*** Opening of LISTED ENTRIES ***

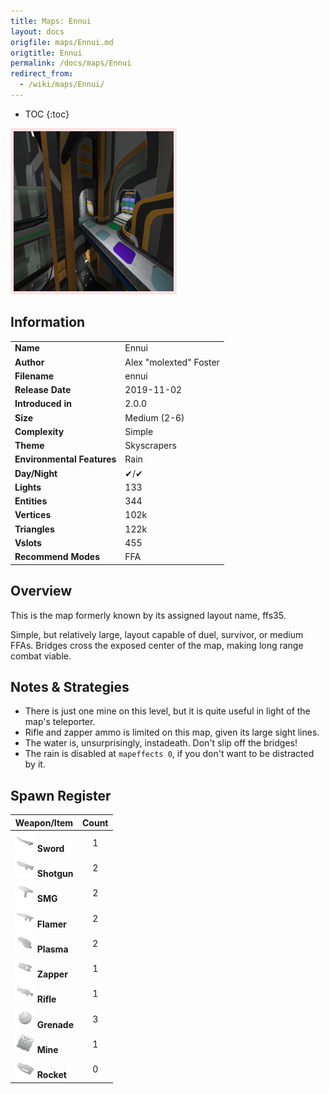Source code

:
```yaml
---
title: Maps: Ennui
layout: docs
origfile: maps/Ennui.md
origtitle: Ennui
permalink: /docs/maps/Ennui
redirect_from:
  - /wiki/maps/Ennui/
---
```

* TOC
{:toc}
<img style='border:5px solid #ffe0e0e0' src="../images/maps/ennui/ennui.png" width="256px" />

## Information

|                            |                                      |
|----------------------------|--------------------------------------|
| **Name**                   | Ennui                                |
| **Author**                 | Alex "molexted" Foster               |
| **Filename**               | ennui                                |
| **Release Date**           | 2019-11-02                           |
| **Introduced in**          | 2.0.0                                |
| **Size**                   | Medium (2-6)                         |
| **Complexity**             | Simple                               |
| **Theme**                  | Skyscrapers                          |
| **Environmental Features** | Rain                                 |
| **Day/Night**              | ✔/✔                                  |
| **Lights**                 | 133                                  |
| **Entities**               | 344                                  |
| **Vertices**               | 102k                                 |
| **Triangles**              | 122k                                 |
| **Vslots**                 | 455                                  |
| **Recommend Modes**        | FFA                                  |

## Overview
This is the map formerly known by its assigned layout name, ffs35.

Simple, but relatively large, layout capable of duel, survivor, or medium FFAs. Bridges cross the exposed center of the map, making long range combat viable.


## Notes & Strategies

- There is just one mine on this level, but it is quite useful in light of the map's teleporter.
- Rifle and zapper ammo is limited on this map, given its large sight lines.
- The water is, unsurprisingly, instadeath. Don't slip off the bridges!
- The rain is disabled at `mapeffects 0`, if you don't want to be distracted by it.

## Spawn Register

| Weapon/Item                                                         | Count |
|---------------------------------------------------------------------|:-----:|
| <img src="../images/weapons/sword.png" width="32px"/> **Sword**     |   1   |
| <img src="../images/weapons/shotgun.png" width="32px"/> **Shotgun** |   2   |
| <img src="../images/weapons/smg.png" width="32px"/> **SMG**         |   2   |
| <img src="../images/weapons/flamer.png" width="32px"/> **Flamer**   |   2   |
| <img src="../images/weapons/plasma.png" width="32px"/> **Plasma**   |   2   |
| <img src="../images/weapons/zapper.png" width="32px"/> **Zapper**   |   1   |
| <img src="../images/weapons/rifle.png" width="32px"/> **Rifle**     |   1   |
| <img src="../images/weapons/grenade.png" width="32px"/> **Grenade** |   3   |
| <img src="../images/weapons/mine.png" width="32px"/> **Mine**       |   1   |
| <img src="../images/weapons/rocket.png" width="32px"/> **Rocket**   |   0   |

*** Close of LISTED ENTRIES ***

**TRY IT**: Examine each line of the records above and tally those with the string "Simple". State the total alone.

**WRITTEN ANSWER**: 2